Opinion | Europe’s fiery summer is a climate change warning

Raging fires across the northern hemisphere show the costs of failing to do enough to combat climate change

Summers in Lisbon tend to top out at a balmy 28 degrees Celsius or thereabouts. It makes for a pleasant tourist season in the Portuguese capital. This year, though, Lisbon’s beaches are likely empty. Over the past weekend, temperatures called the north Indian plains to mind more than moderate Western Europe, climbing to a blazing 44 degrees Celsius.
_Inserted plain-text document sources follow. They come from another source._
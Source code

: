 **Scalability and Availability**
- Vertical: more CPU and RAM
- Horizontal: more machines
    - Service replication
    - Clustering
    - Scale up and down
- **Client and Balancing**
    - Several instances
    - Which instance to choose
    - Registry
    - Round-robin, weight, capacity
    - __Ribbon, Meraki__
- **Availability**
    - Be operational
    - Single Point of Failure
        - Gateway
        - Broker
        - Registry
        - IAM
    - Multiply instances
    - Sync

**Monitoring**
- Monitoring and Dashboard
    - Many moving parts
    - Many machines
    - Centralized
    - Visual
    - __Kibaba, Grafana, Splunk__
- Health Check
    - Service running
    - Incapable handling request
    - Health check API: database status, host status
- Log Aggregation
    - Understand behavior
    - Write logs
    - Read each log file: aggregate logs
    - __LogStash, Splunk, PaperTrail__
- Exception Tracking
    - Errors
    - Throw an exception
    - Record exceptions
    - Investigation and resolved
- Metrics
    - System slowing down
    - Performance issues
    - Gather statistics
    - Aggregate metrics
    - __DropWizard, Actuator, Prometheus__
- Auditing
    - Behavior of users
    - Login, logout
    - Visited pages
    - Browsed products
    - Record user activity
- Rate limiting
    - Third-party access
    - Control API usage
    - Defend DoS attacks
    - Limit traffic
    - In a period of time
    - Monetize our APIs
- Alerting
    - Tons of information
This is the highest for Lisbon since records began in 1943, with 16 locations seeing temperatures above 45 degrees Celsius, and 30 forest fires. Spain is suffering in similar fashion. The European heatwave is spreading. Warning signs about the perils of climate change could not be clearer.
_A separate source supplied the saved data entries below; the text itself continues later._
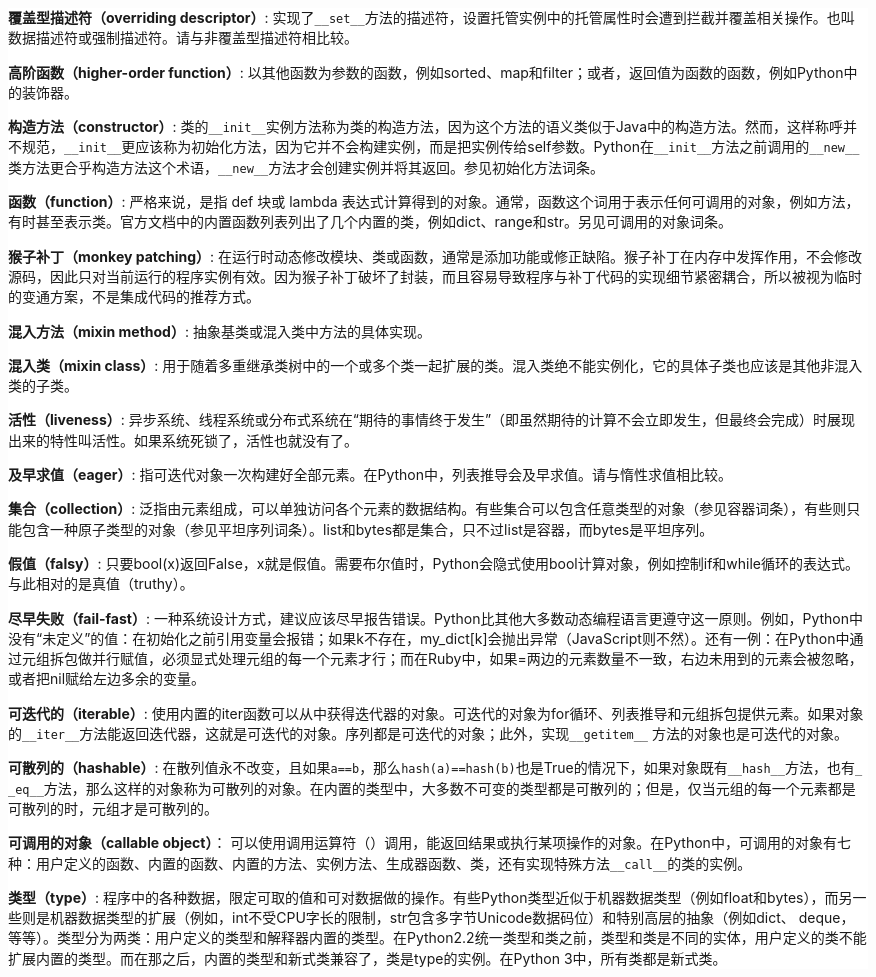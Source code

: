 **覆盖型描述符（overriding descriptor）**:
实现了`__set__`方法的描述符，设置托管实例中的托管属性时会遭到拦截并覆盖相关操作。也叫数据描述符或强制描述符。请与非覆盖型描述符相比较。

**高阶函数（higher-order function）**:
以其他函数为参数的函数，例如sorted、map和filter；或者，返回值为函数的函数，例如Python中的装饰器。

**构造方法（constructor）**:
类的`__init__`实例方法称为类的构造方法，因为这个方法的语义类似于Java中的构造方法。然而，这样称呼并不规范，`__init__`更应该称为初始化方法，因为它并不会构建实例，而是把实例传给self参数。Python在`__init__`方法之前调用的`__new__`类方法更合乎构造方法这个术语，`__new__`方法才会创建实例并将其返回。参见初始化方法词条。

**函数（function）**:
严格来说，是指 def 块或 lambda 表达式计算得到的对象。通常，函数这个词用于表示任何可调用的对象，例如方法，有时甚至表示类。官方文档中的内置函数列表列出了几个内置的类，例如dict、range和str。另见可调用的对象词条。

**猴子补丁（monkey patching）**:
在运行时动态修改模块、类或函数，通常是添加功能或修正缺陷。猴子补丁在内存中发挥作用，不会修改源码，因此只对当前运行的程序实例有效。因为猴子补丁破坏了封装，而且容易导致程序与补丁代码的实现细节紧密耦合，所以被视为临时的变通方案，不是集成代码的推荐方式。

**混入方法（mixin method）**:
抽象基类或混入类中方法的具体实现。

**混入类（mixin class）**:
用于随着多重继承类树中的一个或多个类一起扩展的类。混入类绝不能实例化，它的具体子类也应该是其他非混入类的子类。

**活性（liveness）**:
异步系统、线程系统或分布式系统在“期待的事情终于发生”（即虽然期待的计算不会立即发生，但最终会完成）时展现出来的特性叫活性。如果系统死锁了，活性也就没有了。

**及早求值（eager）**:
指可迭代对象一次构建好全部元素。在Python中，列表推导会及早求值。请与惰性求值相比较。

**集合（collection）**:
泛指由元素组成，可以单独访问各个元素的数据结构。有些集合可以包含任意类型的对象（参见容器词条），有些则只能包含一种原子类型的对象（参见平坦序列词条）。list和bytes都是集合，只不过list是容器，而bytes是平坦序列。

**假值（falsy）**:
只要bool(x)返回False，x就是假值。需要布尔值时，Python会隐式使用bool计算对象，例如控制if和while循环的表达式。与此相对的是真值（truthy）。

**尽早失败（fail-fast）**:
一种系统设计方式，建议应该尽早报告错误。Python比其他大多数动态编程语言更遵守这一原则。例如，Python中没有“未定义”的值：在初始化之前引用变量会报错；如果k不存在，my_dict[k]会抛出异常（JavaScript则不然）。还有一例：在Python中通过元组拆包做并行赋值，必须显式处理元组的每一个元素才行；而在Ruby中，如果=两边的元素数量不一致，右边未用到的元素会被忽略，或者把nil赋给左边多余的变量。

**可迭代的（iterable）**:
使用内置的iter函数可以从中获得迭代器的对象。可迭代的对象为for循环、列表推导和元组拆包提供元素。如果对象的`__iter__`方法能返回迭代器，这就是可迭代的对象。序列都是可迭代的对象；此外，实现`__getitem__` 方法的对象也是可迭代的对象。

**可散列的（hashable）**:
在散列值永不改变，且如果`a==b`，那么`hash(a)==hash(b)`也是True的情况下，如果对象既有`__hash__`方法，也有`__eq__`方法，那么这样的对象称为可散列的对象。在内置的类型中，大多数不可变的类型都是可散列的；但是，仅当元组的每一个元素都是可散列的时，元组才是可散列的。

**可调用的对象（callable object）**：
可以使用调用运算符（）调用，能返回结果或执行某项操作的对象。在Python中，可调用的对象有七种：用户定义的函数、内置的函数、内置的方法、实例方法、生成器函数、类，还有实现特殊方法`__call__`的类的实例。

**类型（type）**:
程序中的各种数据，限定可取的值和可对数据做的操作。有些Python类型近似于机器数据类型（例如float和bytes），而另一些则是机器数据类型的扩展（例如，int不受CPU字长的限制，str包含多字节Unicode数据码位）和特别高层的抽象（例如dict、 deque，等等）。类型分为两类：用户定义的类型和解释器内置的类型。在Python2.2统一类型和类之前，类型和类是不同的实体，用户定义的类不能扩展内置的类型。而在那之后，内置的类型和新式类兼容了，类是type的实例。在Python 3中，所有类都是新式类。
Swathes of the northern hemisphere have been turned into hellscapes this summer. From Greece’s eastern coast near Athens to the plains of Siberia to California, vast fires have burnt for weeks at a time. One of the Californian wildfires has generated enough heat to create its own weather. The smoke from 38,000 sq. miles of fire-swept Siberia has reached Canada. Hundreds have died and been injured in Greece and elsewhere. Countries ill-prepared for such phenomena, such as Sweden, are struggling with the outbreak of forest fires.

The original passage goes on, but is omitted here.